TRIBUTÁRIO E PROCESSUAL CIVIL. ISSQN. LC 116/03. COMPETÊNCIA. LOCAL ESTABELECIMENTO PRESTADOR. SÚMULA 83/STJ. FUNDAMENTO NÃO ATACADO. SÚMULA 283/STF.

1. De acordo com os arts. 3º e 4º da LC 116/03, a municipalidade competente para realizar a cobrança do ISS é a do local do estabelecimento prestador dos serviços. Considera-se como tal a localidade em que há uma unidade econômica ou profissional, isto é, onde a atividade é desenvolvida, independentemente de ser formalmente considerada como sede ou filial da pessoa jurídica. Isso significa que nem sempre a tributação será devida no local em que o serviço é prestado. O âmbito de validade territorial da lei municipal compreenderá, portanto, a localidade em que estiver configurada uma organização (complexo de bens) necessária ao exercício da atividade empresarial ou profissional.

2. Afastar a aplicação das regras contidas na LC 116/03 apenas seria possível com a declaração de sua inconstitucionalidade, o que demandaria a observância da cláusula de reserva de plenário.

3. No caso, o tribunal a quo concluiu que os serviços médicos são prestados em uma unidade de saúde situada no Município de Canaã, o que legitima esse ente estatal para a cobrança do ISS.

4. A recorrente deixou de combater o fundamento do acórdão recorrido para refutar a suposta violação dos princípios da bitributação e da segurança jurídica - que a autoridade apontada como coatora e o Município impetrado não compuseram a relação processual precedente. Incidência da Súmula 283/STF. Ademais, dos elementos mencionados pela Corte de Origem, não é possível precisar em que local eram prestados os serviços cuja tributação pelo ISS foi discutida no bojo da outra ação mandamental.

5. Recurso especial conhecido em parte e não provido. 247

Como já foi salientado, na vigência do Decreto-Lei nº 406/68 o STJ preocupou-se demasiadamente com as situações fraudulentas consistentes na manutenção apenas formal de estabelecimento no território do Município que pratique uma menor carga tributária na incidência do ISSQN.

Frise-se, aliás, que a partir dos idos de 1990 diversas empresas de Leasing constituíram seus estabelecimentos em Municípios da Grande São Paulo em razão de uma alíquota mais vantajosa, sendo que algumas delas constituíram estabelecimentos apenas “aparentes”, no intuito de tocarem seus negócios submetidos a uma tributação mais vantajosa.

Por meio de ficção jurídica, o art. 3º fixou a competência tributária do Município em cujo território estiver localizado o estabelecimento prestador ou, na sua falta, onde estiver domiciliado o prestador de serviço. Noutros termos, a regra geral considera o local do estabelecimento prestador como sendo o local de incidência do imposto.

Kiyoshi Harada manifesta-se no seguinte sentido: “Essa ficção é legítima e constitucional à medida que dirime o conflito de competência entre os Municípios, cumprindo a missão outorgada pelo art. 146, I da CF”.248

O critério adotado pelo legislador complementar está plasmado na ficção de que todos os serviços são prestados no estabelecimento prestador. Embora haja situações em que os elementos são coincidentes, isto é, o serviço é prestado no mesmo Município do estabelecimento prestador, casos há em que o serviço é prestado em Município diverso da localidade escolhida pelo prestador para consolidar seu estabelecimento.
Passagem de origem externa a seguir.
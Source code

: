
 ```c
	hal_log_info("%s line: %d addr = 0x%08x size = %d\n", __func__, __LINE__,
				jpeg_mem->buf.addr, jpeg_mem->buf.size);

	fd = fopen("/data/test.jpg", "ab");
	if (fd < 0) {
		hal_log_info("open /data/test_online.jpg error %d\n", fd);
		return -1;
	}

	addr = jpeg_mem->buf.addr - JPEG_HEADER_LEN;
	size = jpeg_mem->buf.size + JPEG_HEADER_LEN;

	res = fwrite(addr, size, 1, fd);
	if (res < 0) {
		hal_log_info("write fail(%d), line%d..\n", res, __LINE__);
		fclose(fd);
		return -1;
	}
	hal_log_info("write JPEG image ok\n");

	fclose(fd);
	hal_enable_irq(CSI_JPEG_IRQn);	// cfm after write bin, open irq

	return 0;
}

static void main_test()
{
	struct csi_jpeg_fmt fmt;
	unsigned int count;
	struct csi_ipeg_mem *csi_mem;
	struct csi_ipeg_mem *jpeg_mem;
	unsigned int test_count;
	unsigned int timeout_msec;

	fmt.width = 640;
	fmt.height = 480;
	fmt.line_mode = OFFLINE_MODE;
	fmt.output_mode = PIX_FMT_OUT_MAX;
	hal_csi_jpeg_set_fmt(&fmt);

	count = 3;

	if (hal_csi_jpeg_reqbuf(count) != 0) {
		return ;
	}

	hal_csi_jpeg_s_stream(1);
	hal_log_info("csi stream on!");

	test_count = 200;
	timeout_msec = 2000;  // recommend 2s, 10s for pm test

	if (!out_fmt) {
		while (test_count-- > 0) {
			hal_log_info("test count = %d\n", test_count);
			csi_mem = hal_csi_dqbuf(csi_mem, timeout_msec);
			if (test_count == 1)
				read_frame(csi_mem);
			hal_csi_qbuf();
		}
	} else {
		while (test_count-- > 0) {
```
A indagação que se faz é: esse critério prevalente atende aos postulados constitucionais? Manifestaremos nosso posicionamento quando da análise do próximo tópico.
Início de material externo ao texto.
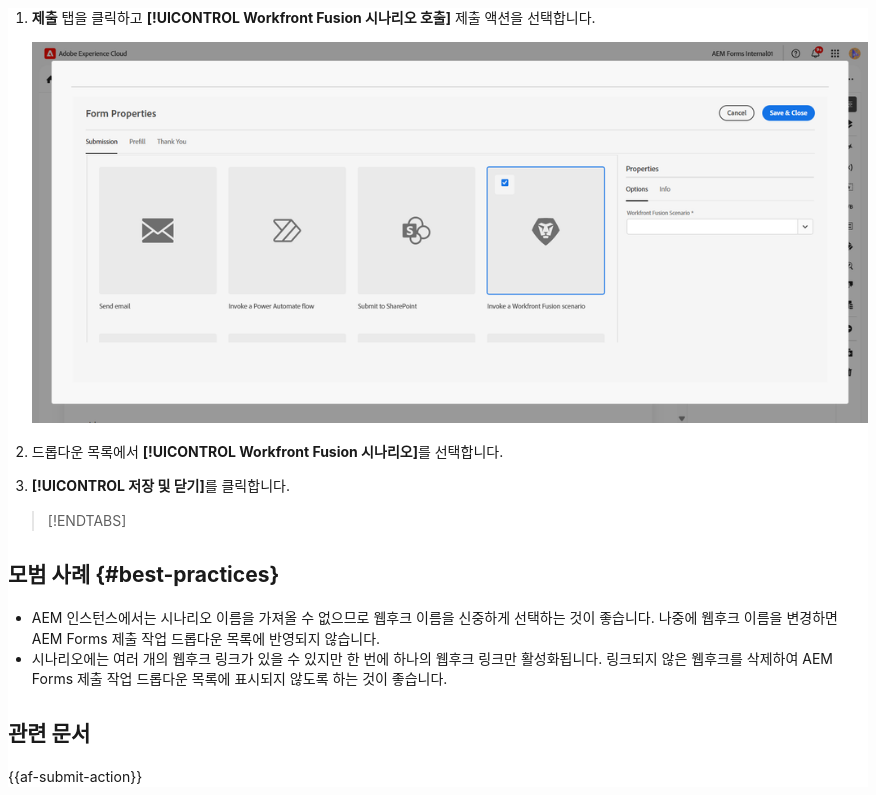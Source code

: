 1. **제출** 탭을 클릭하고 **[!UICONTROL Workfront Fusion 시나리오 호출]** 제출 액션을 선택합니다.

   ![Workfront Fusion용 제출 액션](/help/forms/assets/workfront-fusion-ue.png)

1. 드롭다운 목록에서 **[!UICONTROL Workfront Fusion 시나리오]**&#x200B;를 선택합니다.
1. **[!UICONTROL 저장 및 닫기]**&#x200B;를 클릭합니다.

>[!ENDTABS]

## 모범 사례 {#best-practices}

* AEM 인스턴스에서는 시나리오 이름을 가져올 수 없으므로 웹후크 이름을 신중하게 선택하는 것이 좋습니다. 나중에 웹후크 이름을 변경하면 AEM Forms 제출 작업 드롭다운 목록에 반영되지 않습니다.
* 시나리오에는 여러 개의 웹후크 링크가 있을 수 있지만 한 번에 하나의 웹후크 링크만 활성화됩니다. 링크되지 않은 웹후크를 삭제하여 AEM Forms 제출 작업 드롭다운 목록에 표시되지 않도록 하는 것이 좋습니다.



## 관련 문서

{{af-submit-action}}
Em resumo, com exceção dos casos tratados pelo legislador complementar, considerar-se-á o local de prestação de serviços e devido o imposto no local do estabelecimento prestador, em obediência à dicção do art. 3º da Lei Complementar nº 116/2003, independentemente de a atividade contratada ser desempenhada em apenas um ou mais Município.
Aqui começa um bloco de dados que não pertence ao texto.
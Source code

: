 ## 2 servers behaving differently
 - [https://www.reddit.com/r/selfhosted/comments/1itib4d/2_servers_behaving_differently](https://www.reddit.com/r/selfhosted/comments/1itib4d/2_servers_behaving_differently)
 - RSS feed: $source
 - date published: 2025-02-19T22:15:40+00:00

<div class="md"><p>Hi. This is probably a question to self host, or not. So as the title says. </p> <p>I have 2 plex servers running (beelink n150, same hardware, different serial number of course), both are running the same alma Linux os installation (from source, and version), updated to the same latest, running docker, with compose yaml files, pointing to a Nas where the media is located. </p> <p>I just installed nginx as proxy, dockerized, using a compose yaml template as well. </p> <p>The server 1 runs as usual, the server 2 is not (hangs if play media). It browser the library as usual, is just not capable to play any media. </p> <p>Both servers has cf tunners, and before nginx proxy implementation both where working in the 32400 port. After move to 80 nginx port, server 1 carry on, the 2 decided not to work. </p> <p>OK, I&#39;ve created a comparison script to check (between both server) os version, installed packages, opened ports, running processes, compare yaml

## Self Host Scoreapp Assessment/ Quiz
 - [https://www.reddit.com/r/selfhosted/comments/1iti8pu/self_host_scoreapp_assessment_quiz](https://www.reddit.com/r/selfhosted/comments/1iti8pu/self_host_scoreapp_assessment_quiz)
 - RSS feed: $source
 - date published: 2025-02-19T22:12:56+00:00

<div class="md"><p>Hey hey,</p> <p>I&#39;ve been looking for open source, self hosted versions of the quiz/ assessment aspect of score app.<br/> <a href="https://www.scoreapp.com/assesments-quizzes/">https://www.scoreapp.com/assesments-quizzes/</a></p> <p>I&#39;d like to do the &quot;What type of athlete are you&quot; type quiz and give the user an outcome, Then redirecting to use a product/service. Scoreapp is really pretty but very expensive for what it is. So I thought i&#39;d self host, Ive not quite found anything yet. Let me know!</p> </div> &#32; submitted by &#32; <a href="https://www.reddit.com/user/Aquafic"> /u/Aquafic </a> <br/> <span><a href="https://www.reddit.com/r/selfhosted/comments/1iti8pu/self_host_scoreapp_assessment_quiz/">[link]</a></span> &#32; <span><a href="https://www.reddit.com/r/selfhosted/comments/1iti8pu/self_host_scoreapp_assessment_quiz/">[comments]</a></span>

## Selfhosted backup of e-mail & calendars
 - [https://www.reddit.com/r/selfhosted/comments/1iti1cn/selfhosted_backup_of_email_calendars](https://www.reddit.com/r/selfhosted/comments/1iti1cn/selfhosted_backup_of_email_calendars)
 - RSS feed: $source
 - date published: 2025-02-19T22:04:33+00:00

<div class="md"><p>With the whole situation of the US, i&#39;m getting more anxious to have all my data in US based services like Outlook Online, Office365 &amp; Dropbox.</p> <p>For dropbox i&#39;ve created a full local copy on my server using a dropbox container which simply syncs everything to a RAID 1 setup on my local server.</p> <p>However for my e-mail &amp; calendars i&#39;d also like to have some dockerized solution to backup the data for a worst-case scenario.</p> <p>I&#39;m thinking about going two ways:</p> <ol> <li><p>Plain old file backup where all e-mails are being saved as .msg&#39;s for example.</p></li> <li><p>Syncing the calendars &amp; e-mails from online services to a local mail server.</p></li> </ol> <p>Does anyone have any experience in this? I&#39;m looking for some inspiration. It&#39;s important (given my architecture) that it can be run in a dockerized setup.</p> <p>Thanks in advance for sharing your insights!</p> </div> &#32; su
Ou seja, por se tratar de critério estabelecido pelo legislador complementar indaga-se se o mesmo apresenta congruência com as diretrizes constitucionais. Caso negativo, tal diretriz destoa, inequivocamente, com os pressupostos plasmados pela Lei Maior, como verificaremos

com maior ênfase quando da análise do local da prestação de serviços como critério adotado em caráter excepcional, pelo que o denominamos por critério pressuposto constitucionalmente.